### Instructions to follow
Do any lines in the data below contain "defaultType"? If so, copy every one of them.

(Extracted data entries)

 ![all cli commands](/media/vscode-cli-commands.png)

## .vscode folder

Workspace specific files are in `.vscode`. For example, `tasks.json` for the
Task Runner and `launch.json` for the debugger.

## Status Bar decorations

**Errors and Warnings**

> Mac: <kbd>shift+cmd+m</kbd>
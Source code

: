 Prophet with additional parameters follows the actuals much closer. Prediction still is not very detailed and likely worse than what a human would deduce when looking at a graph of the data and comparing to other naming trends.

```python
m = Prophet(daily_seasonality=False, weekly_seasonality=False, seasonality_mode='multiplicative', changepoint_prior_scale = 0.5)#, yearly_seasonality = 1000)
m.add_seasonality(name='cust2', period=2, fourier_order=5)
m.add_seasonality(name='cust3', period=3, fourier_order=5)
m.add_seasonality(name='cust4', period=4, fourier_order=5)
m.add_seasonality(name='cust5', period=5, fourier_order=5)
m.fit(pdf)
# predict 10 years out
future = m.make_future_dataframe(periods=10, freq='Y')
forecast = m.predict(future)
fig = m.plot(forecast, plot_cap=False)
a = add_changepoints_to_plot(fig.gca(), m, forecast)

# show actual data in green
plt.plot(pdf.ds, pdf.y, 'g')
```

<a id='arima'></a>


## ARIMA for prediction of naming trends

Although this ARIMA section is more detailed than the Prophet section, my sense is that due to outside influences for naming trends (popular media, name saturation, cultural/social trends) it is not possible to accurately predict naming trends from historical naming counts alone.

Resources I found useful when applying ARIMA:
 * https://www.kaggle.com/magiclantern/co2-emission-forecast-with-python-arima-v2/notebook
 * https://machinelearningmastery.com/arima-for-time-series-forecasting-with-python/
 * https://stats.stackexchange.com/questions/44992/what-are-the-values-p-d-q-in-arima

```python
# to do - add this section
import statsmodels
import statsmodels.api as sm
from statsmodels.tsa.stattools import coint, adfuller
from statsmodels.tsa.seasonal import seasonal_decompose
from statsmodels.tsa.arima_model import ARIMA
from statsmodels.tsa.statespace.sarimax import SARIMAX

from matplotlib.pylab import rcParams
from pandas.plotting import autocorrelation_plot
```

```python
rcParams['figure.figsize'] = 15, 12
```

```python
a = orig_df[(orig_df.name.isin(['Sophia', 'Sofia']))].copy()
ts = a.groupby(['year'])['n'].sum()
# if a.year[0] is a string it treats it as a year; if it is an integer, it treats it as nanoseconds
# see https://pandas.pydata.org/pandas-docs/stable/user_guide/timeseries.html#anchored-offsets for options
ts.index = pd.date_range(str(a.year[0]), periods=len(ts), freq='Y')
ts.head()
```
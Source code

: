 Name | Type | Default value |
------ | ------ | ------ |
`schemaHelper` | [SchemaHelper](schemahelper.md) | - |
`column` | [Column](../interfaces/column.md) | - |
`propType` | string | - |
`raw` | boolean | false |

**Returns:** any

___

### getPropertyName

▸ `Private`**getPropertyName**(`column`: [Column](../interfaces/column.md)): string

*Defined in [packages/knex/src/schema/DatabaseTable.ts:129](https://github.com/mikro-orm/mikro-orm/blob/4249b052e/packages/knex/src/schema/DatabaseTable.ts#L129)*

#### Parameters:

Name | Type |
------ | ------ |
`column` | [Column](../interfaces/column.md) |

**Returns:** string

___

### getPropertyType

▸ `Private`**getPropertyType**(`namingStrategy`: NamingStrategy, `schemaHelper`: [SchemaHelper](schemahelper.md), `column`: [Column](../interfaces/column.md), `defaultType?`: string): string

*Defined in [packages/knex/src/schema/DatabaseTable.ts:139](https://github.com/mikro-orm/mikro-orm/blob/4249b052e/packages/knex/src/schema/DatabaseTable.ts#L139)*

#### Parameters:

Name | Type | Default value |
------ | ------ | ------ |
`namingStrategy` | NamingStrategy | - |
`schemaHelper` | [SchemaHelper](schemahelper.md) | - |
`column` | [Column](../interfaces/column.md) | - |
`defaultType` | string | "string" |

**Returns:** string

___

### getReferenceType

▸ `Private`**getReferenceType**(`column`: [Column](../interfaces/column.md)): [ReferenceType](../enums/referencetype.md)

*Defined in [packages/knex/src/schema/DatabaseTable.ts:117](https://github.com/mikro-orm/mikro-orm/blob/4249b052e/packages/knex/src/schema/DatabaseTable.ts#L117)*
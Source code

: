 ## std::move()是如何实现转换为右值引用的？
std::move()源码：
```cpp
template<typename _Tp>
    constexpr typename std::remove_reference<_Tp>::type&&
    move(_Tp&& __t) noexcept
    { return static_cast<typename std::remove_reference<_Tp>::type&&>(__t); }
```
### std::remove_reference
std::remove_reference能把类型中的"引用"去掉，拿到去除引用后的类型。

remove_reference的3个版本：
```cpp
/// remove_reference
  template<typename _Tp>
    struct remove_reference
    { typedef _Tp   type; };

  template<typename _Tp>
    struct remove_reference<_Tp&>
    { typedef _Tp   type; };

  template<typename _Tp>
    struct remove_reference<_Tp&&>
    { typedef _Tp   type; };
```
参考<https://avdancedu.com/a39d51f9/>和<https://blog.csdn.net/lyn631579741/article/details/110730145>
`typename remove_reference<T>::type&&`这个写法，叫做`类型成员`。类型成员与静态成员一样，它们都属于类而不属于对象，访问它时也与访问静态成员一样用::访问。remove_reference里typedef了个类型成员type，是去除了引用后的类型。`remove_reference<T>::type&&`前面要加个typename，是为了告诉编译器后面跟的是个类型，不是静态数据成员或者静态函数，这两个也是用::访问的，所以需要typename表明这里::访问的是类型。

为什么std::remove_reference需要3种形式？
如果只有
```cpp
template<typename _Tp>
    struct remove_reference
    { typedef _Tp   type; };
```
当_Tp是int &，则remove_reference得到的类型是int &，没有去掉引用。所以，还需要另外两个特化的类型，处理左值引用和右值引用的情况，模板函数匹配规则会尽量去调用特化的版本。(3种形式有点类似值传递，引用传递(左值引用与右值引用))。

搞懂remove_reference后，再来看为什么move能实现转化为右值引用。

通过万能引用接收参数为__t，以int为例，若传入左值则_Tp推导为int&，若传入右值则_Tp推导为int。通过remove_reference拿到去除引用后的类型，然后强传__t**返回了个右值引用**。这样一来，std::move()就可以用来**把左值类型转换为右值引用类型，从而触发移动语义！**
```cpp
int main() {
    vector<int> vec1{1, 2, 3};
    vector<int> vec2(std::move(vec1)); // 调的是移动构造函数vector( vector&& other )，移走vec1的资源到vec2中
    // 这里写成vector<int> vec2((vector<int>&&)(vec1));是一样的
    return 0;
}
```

### Exercise result
▸ `Private`**getPropertyType**(`namingStrategy`: NamingStrategy, `schemaHelper`: [SchemaHelper](schemahelper.md), `column`: [Column](../interfaces/column.md), `defaultType?`: string): string
`defaultType` | string | "string" |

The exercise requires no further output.